Saved entries
§ §

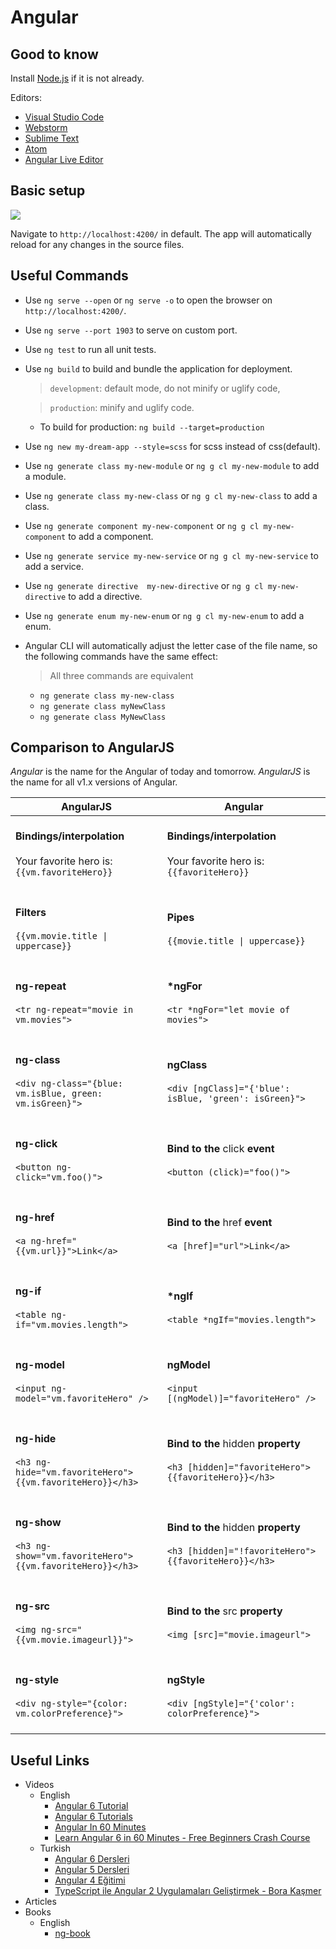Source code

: # Angular

## Good to know
Install [Node.js](https://nodejs.org/en/download/) if it is not already. 

Editors:
- [Visual Studio Code](https://code.visualstudio.com/)
- [Webstorm](https://www.jetbrains.com/webstorm/)
- [Sublime Text](https://www.sublimetext.com/)
- [Atom](https://atom.io/)
- [Angular Live Editor](https://stackblitz.com/angular/lkvbnprvxxq)

## Basic setup
<img src="https://cli.angular.io/images/cli-logo.svg">

Navigate to `http://localhost:4200/` in default. The app will automatically reload for any changes in the source files.

## Useful Commands
- Use `ng serve --open` or `ng serve -o` to open the browser on `http://localhost:4200/`.
- Use `ng serve --port 1903` to serve on custom port.
- Use `ng test` to run all unit tests.
- Use `ng build` to build and bundle the application for deployment.
    > `development`: default mode, do not minify or uglify code,
    
    > `production`: minify and uglify code.
    - To build for production: `ng build --target=production`
- Use `ng new my-dream-app --style=scss` for scss instead of css(default).
- Use `ng generate class my-new-module` or `ng g cl my-new-module` to add a module.
- Use `ng generate class my-new-class` or `ng g cl my-new-class` to add a class.
- Use `ng generate component my-new-component` or `ng g cl my-new-component` to add a component.
- Use `ng generate service my-new-service` or `ng g cl my-new-service` to add a service.
- Use `ng generate directive  my-new-directive` or `ng g cl my-new-directive` to add a directive.
- Use `ng generate enum my-new-enum` or `ng g cl my-new-enum` to add a enum.
- Angular CLI will automatically adjust the letter case of the file name, so the following commands have the same effect:
    > All three commands are equivalent
    - `ng generate class my-new-class`
    - `ng generate class myNewClass`
    - `ng generate class MyNewClass`
    
## Comparison to AngularJS
_Angular_ is the name for the Angular of today and tomorrow. _AngularJS_ is the name for all v1.x versions of Angular.

AngularJS | Angular
--- | ---
<br/> **Bindings/interpolation** <br/><br/> Your favorite hero is: `{{vm.favoriteHero}}` <br/><br/> | <br/> **Bindings/interpolation** <br/><br/> Your favorite hero is: `{{favoriteHero}}` <br/><br/>
<br/> **Filters** <br/><br/> `{{vm.movie.title \| uppercase}}` <br/><br/> | <br/> **Pipes** <br/><br/> `{{movie.title \| uppercase}}` <br/><br/>
<br/> **ng-repeat** <br/><br/> `<tr ng-repeat="movie in vm.movies">` <br/><br/> | <br/> **\*ngFor** <br/><br/> `<tr *ngFor="let movie of movies">` <br/><br/>
<br/> **ng-class** <br/><br/> `<div ng-class="{blue: vm.isBlue, green: vm.isGreen}">` <br/><br/> | <br/> **ngClass** <br/><br/> `<div [ngClass]="{'blue': isBlue, 'green': isGreen}">` <br/><br/>
<br/> **ng-click** <br/><br/> `<button ng-click="vm.foo()">` <br/><br/> | <br/> **Bind to the** click **event** <br/><br/> `<button (click)="foo()">` <br/><br/>
<br/> **ng-href** <br/><br/> `<a ng-href="{{vm.url}}">Link</a>` <br/><br/> | <br/> **Bind to the** href **event** <br/><br/> `<a [href]="url">Link</a>` <br/><br/>
<br/> **ng-if** <br/><br/> `<table ng-if="vm.movies.length">` <br/><br/> | <br/> **\*ngIf** <br/><br/> `<table *ngIf="movies.length">` <br/><br/>
<br/> **ng-model** <br/><br/> `<input ng-model="vm.favoriteHero" />` <br/><br/> | <br/> **ngModel** <br/><br/> `<input [(ngModel)]="favoriteHero" />` <br/><br/>
<br/> **ng-hide** <br/><br/> `<h3 ng-hide="vm.favoriteHero">{{vm.favoriteHero}}</h3>` <br/><br/> | <br/> **Bind to the** hidden **property** <br/><br/> `<h3 [hidden]="favoriteHero">{{favoriteHero}}</h3>` <br/><br/>
<br/> **ng-show** <br/><br/> `<h3 ng-show="vm.favoriteHero">{{vm.favoriteHero}}</h3>` <br/><br/> | <br/> **Bind to the** hidden **property** <br/><br/> `<h3 [hidden]="!favoriteHero">{{favoriteHero}}</h3>` <br/><br/>
<br/> **ng-src** <br/><br/> `<img ng-src="{{vm.movie.imageurl}}">` <br/><br/> | <br/> **Bind to the** src **property** <br/><br/> `<img [src]="movie.imageurl">` <br/><br/>
<br/> **ng-style** <br/><br/> `<div ng-style="{color: vm.colorPreference}">` <br/><br/> | <br/> **ngStyle** <br/><br/> `<div [ngStyle]="{'color': colorPreference}">` <br/><br/>

## Useful Links
- Videos
    - English
        - [Angular 6 Tutorial](https://www.youtube.com/watch?v=0eWrpsCLMJQ&list=PLC3y8-rFHvwhBRAgFinJR8KHIrCdTkZcZ)
        - [Angular 6 Tutorials](https://www.youtube.com/watch?v=UoVytwPk3iA&list=PLYxzS__5yYQlqCmHqDyW3yo5V79C7eaTe)
        - [Angular In 60 Minutes](https://www.youtube.com/watch?v=KhzGSHNhnbI)
        - [Learn Angular 6 in 60 Minutes - Free Beginners Crash Course](https://www.youtube.com/watch?v=z4JUm0Bq9AM&t=732s)
    - Turkish
        - [Angular 6 Dersleri](https://www.youtube.com/watch?v=y5V6LOUwSWM&list=PLBKqEm_6KxTFlSkIJbDJ_eML11o0yI1VM)
        - [Angular 5 Dersleri](https://www.youtube.com/watch?v=TRd0ihuNdvs&list=PLqG356ExoxZWvyGkeytVjxpO-4BhjXvJ5&index=1)
        - [Angular 4 Eğitimi](https://www.youtube.com/watch?v=PbgKzD_0naM)
        - [TypeScript ile Angular 2 Uygulamaları Geliştirmek - Bora Kaşmer](https://www.youtube.com/watch?v=-G7Dq028thg)
- Articles
- Books
    - English
        - [ng-book](https://www.ng-book.com/2/)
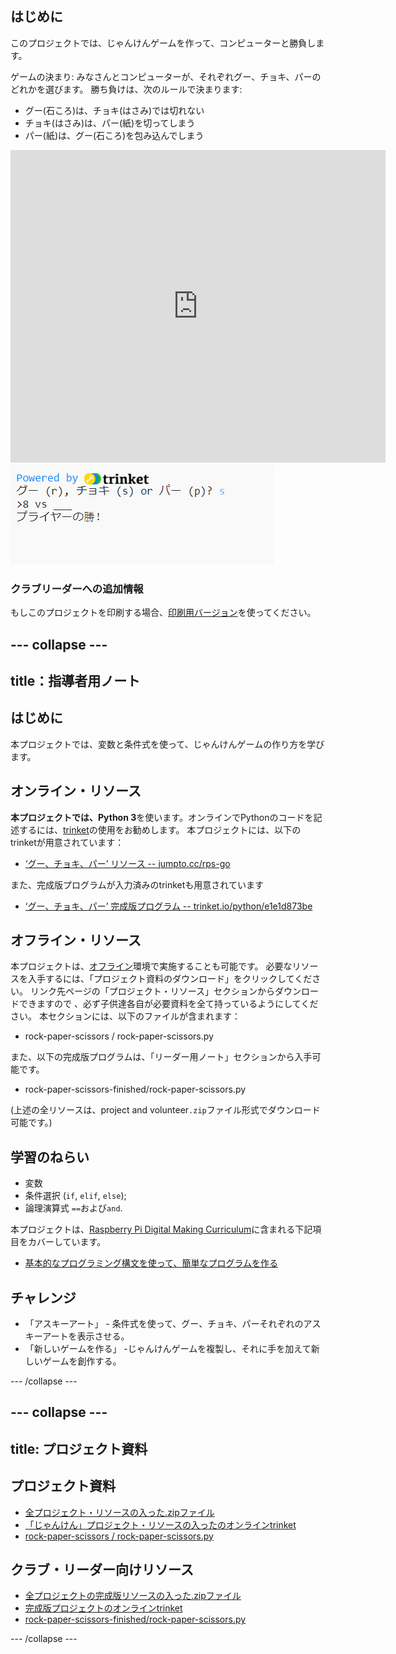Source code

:## はじめに

このプロジェクトでは、じゃんけんゲームを作って、コンピューターと勝負します。

ゲームの決まり: みなさんとコンピューターが、それぞれグー、チョキ、パーのどれかを選びます。 勝ち負けは、次のルールで決まります:

* グー(石ころ)は、チョキ(はさみ)では切れない
* チョキ(はさみ)は、パー(紙)を切ってしまう
* パー(紙)は、グー(石ころ)を包み込んでしまう

<div class="trinket">
  <iframe src="https://trinket.io/embed/python/e1e1d873be?outputOnly=true&start=result" width="600" height="500" frameborder="0" marginwidth="0" marginheight="0" allowfullscreen>
  </iframe>
  <img src="images/rps-final.png">
</div>

### クラブリーダーへの追加情報

もしこのプロジェクトを印刷する場合、[印刷用バージョン](https://projects.raspberrypi.org/en/projects/rock-paper-scissors/print)を使ってください。

## \--- collapse \---

## title：指導者用ノート

## はじめに

本プロジェクトでは、変数と条件式を使って、じゃんけんゲームの作り方を学びます。

## オンライン・リソース

**本プロジェクトでは、Python 3**を使います。オンラインでPythonのコードを記述するには、[trinket](https://trinket.io/)の使用をお勧めします。 本プロジェクトには、以下のtrinketが用意されています：

* [‘グー、チョキ、パー’ リソース -- jumpto.cc/rps-go](http://jumpto.cc/rps-go)

また、完成版プログラムが入力済みのtrinketも用意されています

* [‘グー、チョキ、パー’ 完成版プログラム -- trinket.io/python/e1e1d873be](https://trinket.io/python/e1e1d873be)

## オフライン・リソース

本プロジェクトは、[オフライン](https://www.codeclubprojects.org/en-GB/resources/python-working-offline/)環境で実施することも可能です。 必要なリソースを入手するには、「プロジェクト資料のダウンロード」をクリックしてください。 リンク先ページの「プロジェクト・リソース」セクションからダウンロードできますので 、必ず子供達各自が必要資料を全て持っているようにしてください。 本セクションには、以下のファイルが含まれます：

* rock-paper-scissors / rock-paper-scissors.py

また、以下の完成版プログラムは、「リーダー用ノート」セクションから入手可能です。

* rock-paper-scissors-finished/rock-paper-scissors.py

(上述の全リソースは、project and volunteer`.zip`ファイル形式でダウンロード可能です。)

## 学習のねらい

* 変数
* 条件選択 (`if`, `elif`, `else`); 
* 論理演算式 `==`および`and`.

本プロジェクトは、[Raspberry Pi Digital Making Curriculum](http://rpf.io/curriculum)に含まれる下記項目をカバーしています。

* [基本的なプログラミング構文を使って、簡単なプログラムを作る](https://www.raspberrypi.org/curriculum/programming/creator)

## チャレンジ

* 「アスキーアート」 - 条件式を使って、グー、チョキ、パーそれぞれのアスキーアートを表示させる。 
* 「新しいゲームを作る」 -じゃんけんゲームを複製し、それに手を加えて新しいゲームを創作する。 

\--- /collapse \---

## \--- collapse \---

## title: プロジェクト資料

## プロジェクト資料

* [全プロジェクト・リソースの入った.zipファイル](resources/rock-paper-scissors-project-resources.zip)
* [「じゃんけん」プロジェクト・リソースの入ったのオンラインtrinket](http://jumpto.cc/rps-go)
* [rock-paper-scissors / rock-paper-scissors.py](resources/rock-paper-scissors-rock-paper-scissors.py)

## クラブ・リーダー向けリソース

* [全プロジェクトの完成版リソースの入った.zipファイル](resources/rock-paper-scissors-volunteer-resources.zip)
* [完成版プロジェクトのオンラインtrinket](https://trinket.io/python/e1e1d873be)
* [rock-paper-scissors-finished/rock-paper-scissors.py](resources/rock-paper-scissors-finished-rock-paper-scissors.py)

\--- /collapse \---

§ §

_PROBLEM DESCRIPTION_
Please go through the data above and copy every line that has the word "Dersleri".

_EXPECTED OUTPUT_
        - [Angular 6 Dersleri](https://www.youtube.com/watch?v=y5V6LOUwSWM&list=PLBKqEm_6KxTFlSkIJbDJ_eML11o0yI1VM)
        - [Angular 5 Dersleri](https://www.youtube.com/watch?v=TRd0ihuNdvs&list=PLqG356ExoxZWvyGkeytVjxpO-4BhjXvJ5&index=1)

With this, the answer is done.